S. E. Mennenga, Heather Bimonte-Nelson

Research output: Contribution to journalReview articlepeer-review

11 Scopus citations


Understanding the cognitive impact of endogenously derived, and exogenously administered, hormone alterations is necessary for developing hormone treatments to support healthy brain function in women, especially during aging. The increasing number of studies in the burgeoning area of translational cognitive neuroendocrinology has revealed numerous factors that influence the extent and direction of female steroid effects on cognition. Here, we discuss the decision processes underlying the design of rodent hormone manipulation experiments evaluating learning and memory. It is noted that even when beginning with a clear hypothesis-driven question, there are numerous factors to consider in order to solidify a sound experimental design that will yield clean, interpretable results.
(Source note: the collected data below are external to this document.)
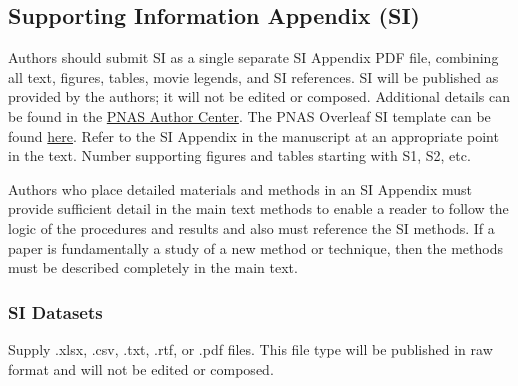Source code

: \documentclass[9pt,twocolumn,twoside]{pnas-new}
\begin{document}





\subsection*{Supporting Information Appendix (SI)}

Authors should submit SI as a single separate SI Appendix PDF file, combining all text, figures, tables, movie legends, and SI references. SI will be published as provided by the authors; it will not be edited or composed. Additional details can be found in the \href{https://www.pnas.org/authors/submitting-your-manuscript#manuscript-formatting-guidelines}{PNAS Author Center}. The PNAS Overleaf SI template can be found \href{https://www.overleaf.com/latex/templates/pnas-template-for-supplementary-information/wqfsfqwyjtsd}{here}. Refer to the SI Appendix in the manuscript at an appropriate point in the text. Number supporting figures and tables starting with S1, S2, etc.

Authors who place detailed materials and methods in an SI Appendix must provide sufficient detail in the main text methods to enable a reader to follow the logic of the procedures and results and also must reference the SI methods. If a paper is fundamentally a study of a new method or technique, then the methods must be described completely in the main text.

\subsubsection*{SI Datasets}

Supply .xlsx, .csv, .txt, .rtf, or .pdf files. This file type will be published in raw format and will not be edited or composed.
\end{document}
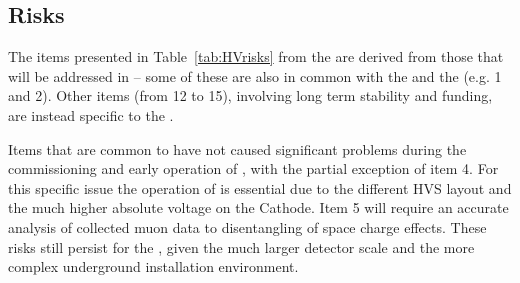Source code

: \subsection{Risks}
\label{sec:fddp-hv-org-risk}

The items presented in %
Table~\ref{tab:HVrisks} from the  are derived from those that will be addressed in  %
  -- some of these are also in common with the  and the  (e.g. 1 and 2). Other  %
items (from 12 to 15), involving long term stability and funding, are instead specific to the  %
. 

Items that are common to   have not caused significant problems during the commissioning and early operation of , with the partial exception of  %
item 4. For this specific issue the operation of  is essential due to the different HVS layout and the much higher absolute voltage on the Cathode. 
Item 5 will require an accurate analysis of collected muon data  %
to disentangling of space charge effects. 
These risks still persist for the , %
given the much larger detector scale and the more complex underground installation environment.


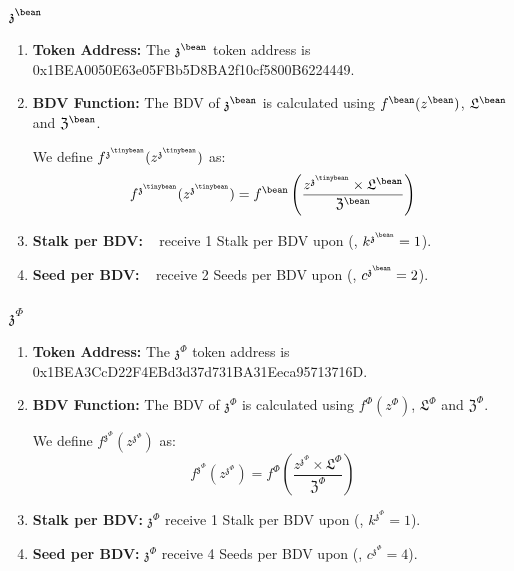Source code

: \documentclass[class=article, crop=false]{standalone}
\begin{document}
\subsubsection{$\mathfrak{z}^{\bean}$}
    \begin{enumerate}
        \item \textbf{Token Address:} The $\mathfrak{z}^{\bean}$ token address is 0x1BEA0050E63e05FBb5D8BA2f10cf5800B6224449.
        \item \textbf{BDV Function:} The BDV of $\mathfrak{z}^{\bean}$ is calculated using $f^{\bean}(z^{\bean})$, $\mathfrak{L}^{\bean}$ and $\mathfrak{Z}^{\bean}$. 
        
We define $f^{\mathfrak{z}^{\tinybean}}(z^{\mathfrak{z}^{\tinybean}})$ as:
            $$f^{\mathfrak{z}^{\tinybean}}(z^{\mathfrak{z}^{\tinybean}}) = f^{\bean}\left(\frac{z^{\mathfrak{z}^{\tinybean}} \times \mathfrak{L}^{\bean}}{\mathfrak{Z}^{\bean}}\right)$$
        \item \textbf{Stalk per BDV:} \Bean\  receive 1 Stalk per BDV upon  (, $k^{\mathfrak{z}^{\bean}} = 1$).
        \item \textbf{Seed per BDV:} \Bean\  receive 2 Seeds per BDV upon  (, $c^{\mathfrak{z}^{\bean}} = 2$).
    \end{enumerate}
\subsubsection{$\mathfrak{z}^{\Phi}$}
    \begin{enumerate}
        \item \textbf{Token Address:} The $\mathfrak{z}^{\Phi}$ token address is 0x1BEA3CcD22F4EBd3d37d731BA31Eeca95713716D.
        \item \textbf{BDV Function:} The BDV of $\mathfrak{z}^{\Phi}$ is calculated using $f^{\Phi}(z^{\Phi})$, $\mathfrak{L}^{\Phi}$ and $\mathfrak{Z}^{\Phi}$. 
        
We define $f^{\mathfrak{z}^{\Phi}}(z^{\mathfrak{z}^{\Phi}})$ as:
            $$f^{\mathfrak{z}^{\Phi}}(z^{\mathfrak{z}^{\Phi}}) = f^{\Phi}\left(\frac{z^{\mathfrak{z}^{\Phi}} \times \mathfrak{L}^{\Phi}}{\mathfrak{Z}^{\Phi}}\right)$$
        \item \textbf{Stalk per BDV:} $\mathfrak{z}^{\Phi}$  receive 1 Stalk per BDV upon  (, $k^{\mathfrak{z}^{\Phi}} = 1$).
        \item \textbf{Seed per BDV:} $\mathfrak{z}^{\Phi}$  receive 4 Seeds per BDV upon  (, $c^{\mathfrak{z}^{\Phi}} = 4$).
    \end{enumerate}
\end{document}
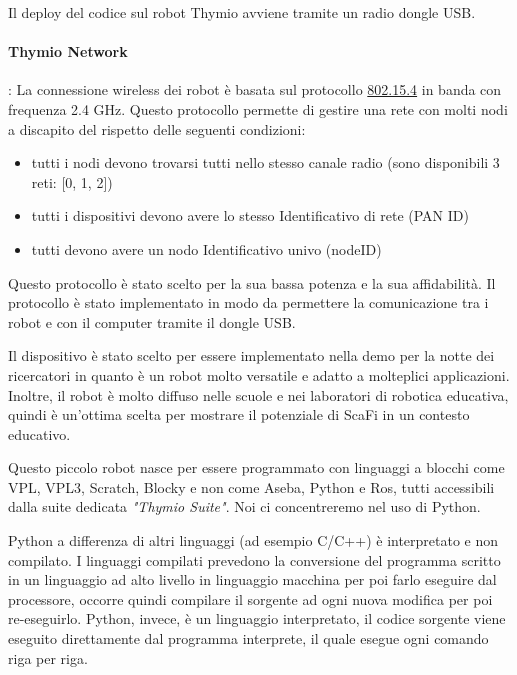 \documentclass[12pt,a4paper,openright,twoside]{book}
\begin{document}
Il deploy del codice sul robot Thymio avviene tramite un radio dongle USB.
\paragraph{Thymio Network}: La connessione wireless dei robot è basata sul protocollo \href{https://en.wikipedia.org/wiki/IEEE_802.15.4}{802.15.4} in banda con frequenza 2.4 GHz. Questo protocollo permette di gestire una rete con molti nodi a discapito del rispetto delle seguenti condizioni:

\begin{itemize}
    \item tutti i nodi devono trovarsi tutti nello stesso canale radio (sono disponibili 3 reti: [0, 1, 2])
    \item tutti i dispositivi devono avere lo stesso Identificativo di rete (PAN ID)
    \item tutti devono avere un nodo Identificativo univo (nodeID)
\end{itemize}

Questo protocollo è stato scelto per la sua bassa potenza e la sua affidabilità. Il protocollo è stato implementato in modo da permettere la comunicazione tra i robot e con il computer tramite il dongle USB.

Il dispositivo è stato scelto per essere implementato nella demo per la notte dei ricercatori in quanto è un robot molto versatile e adatto a molteplici applicazioni. Inoltre, il robot è molto diffuso nelle scuole e nei laboratori di robotica educativa, quindi è un'ottima scelta per mostrare il potenziale di ScaFi in un contesto educativo.

Questo piccolo robot nasce per essere programmato con linguaggi a blocchi come VPL, VPL3, Scratch, Blocky e non come Aseba, Python e Ros, tutti accessibili dalla suite dedicata \textit{"Thymio Suite"}.
Noi ci concentreremo nel uso di Python. 

Python a differenza di altri linguaggi (ad esempio C/C++) è interpretato e non compilato. I linguaggi compilati prevedono la conversione del programma scritto in un linguaggio ad alto livello in linguaggio macchina per poi farlo eseguire dal processore, occorre quindi compilare il sorgente ad ogni nuova modifica per poi re-eseguirlo. Python, invece, è un linguaggio interpretato, il codice sorgente viene eseguito direttamente dal programma interprete, il quale esegue ogni comando riga per riga.
\end{document}
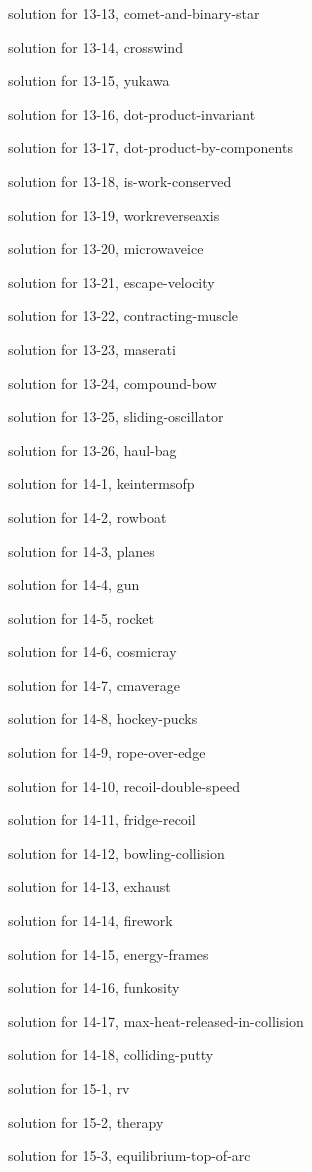 \documentclass{problems}
\begin{document}
solution for 13-13, comet-and-binary-star

solution for 13-14, crosswind

solution for 13-15, yukawa

solution for 13-16, dot-product-invariant

solution for 13-17, dot-product-by-components

solution for 13-18, is-work-conserved

solution for 13-19, workreverseaxis

solution for 13-20, microwaveice

solution for 13-21, escape-velocity

solution for 13-22, contracting-muscle

solution for 13-23, maserati

solution for 13-24, compound-bow

solution for 13-25, sliding-oscillator

solution for 13-26, haul-bag

solution for 14-1, keintermsofp

solution for 14-2, rowboat

solution for 14-3, planes

solution for 14-4, gun

solution for 14-5, rocket

solution for 14-6, cosmicray

solution for 14-7, cmaverage

solution for 14-8, hockey-pucks

solution for 14-9, rope-over-edge

solution for 14-10, recoil-double-speed

solution for 14-11, fridge-recoil

solution for 14-12, bowling-collision

solution for 14-13, exhaust

solution for 14-14, firework

solution for 14-15, energy-frames

solution for 14-16, funkosity

solution for 14-17, max-heat-released-in-collision

solution for 14-18, colliding-putty

solution for 15-1, rv

solution for 15-2, therapy

solution for 15-3, equilibrium-top-of-arc
\end{document}
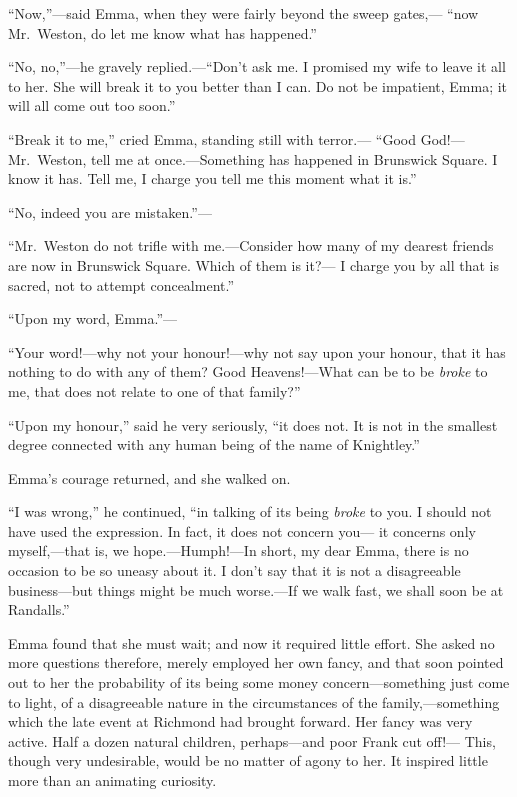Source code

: ``Now,''---said Emma, when they were fairly beyond the sweep gates,---%
``now Mr.\ Weston, do let me know what has happened.''

``No, no,''---he gravely replied.---``Don't ask me.  I promised my wife
to leave it all to her.  She will break it to you better than I can.
Do not be impatient, Emma; it will all come out too soon.''

``Break it to me,'' cried Emma, standing still with terror.---%
``Good God!---Mr.\ Weston, tell me at once.---Something has happened
in Brunswick Square.  I know it has.  Tell me, I charge you tell
me this moment what it is.''

``No, indeed you are mistaken.''---%

``Mr.\ Weston do not trifle with me.---Consider how many of my dearest
friends are now in Brunswick Square.  Which of them is it?---%
I charge you by all that is sacred, not to attempt concealment.''

``Upon my word, Emma.''---%

``Your word!---why not your honour!---why not say upon your honour,
that it has nothing to do with any of them?  Good Heavens!---What can
be to be \emph{broke} to me, that does not relate to one of that family?''

``Upon my honour,'' said he very seriously, ``it does not.  It is not
in the smallest degree connected with any human being of the name
of Knightley.''

Emma's courage returned, and she walked on.

``I was wrong,'' he continued, ``in talking of its being \emph{broke} to you.
I should not have used the expression.  In fact, it does not concern you---%
it concerns only myself,---that is, we hope.---Humph!---In short,
my dear Emma, there is no occasion to be so uneasy about it.
I don't say that it is not a disagreeable business---but things might
be much worse.---If we walk fast, we shall soon be at Randalls.''

Emma found that she must wait; and now it required little effort.
She asked no more questions therefore, merely employed her own fancy,
and that soon pointed out to her the probability of its being some
money concern---something just come to light, of a disagreeable
nature in the circumstances of the family,---something which the late
event at Richmond had brought forward.  Her fancy was very active.
Half a dozen natural children, perhaps---and poor Frank cut off!---%
This, though very undesirable, would be no matter of agony to her.
It inspired little more than an animating curiosity.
Decisions and considerations include: age of animals at hormone administration and test, ovariectomy implementation, when to administer hormones relative to ovarian hormone loss, how and whether to monitor the estrous cycle if animals are ovary-intact, dose of hormone, administration route of hormone, hormone treatment confirmation protocols, handling procedures required for hormone administration and treatment confirmation, cognitive domains to be tested and which mazes should be utilized to test these cognitive domains, and control measures to be used. A balanced view of optimal design and realistic experimental practice and protocol is presented. The emerging results from translational cognitive neuroendocrinology studies have been diverse, but also enlightening and exciting as we realize the broad scope and powerful nature of ovarian hormone effects on the brain and its function. We must design, implement, and interpret hormone and cognition experiments with sensitivity to these tenets, acknowledging and respecting the breadth and depth of the impact gonadal hormones have on brain functioning and its rich plasticity. This article is part of a Special Issue entitled Hormone Therapy.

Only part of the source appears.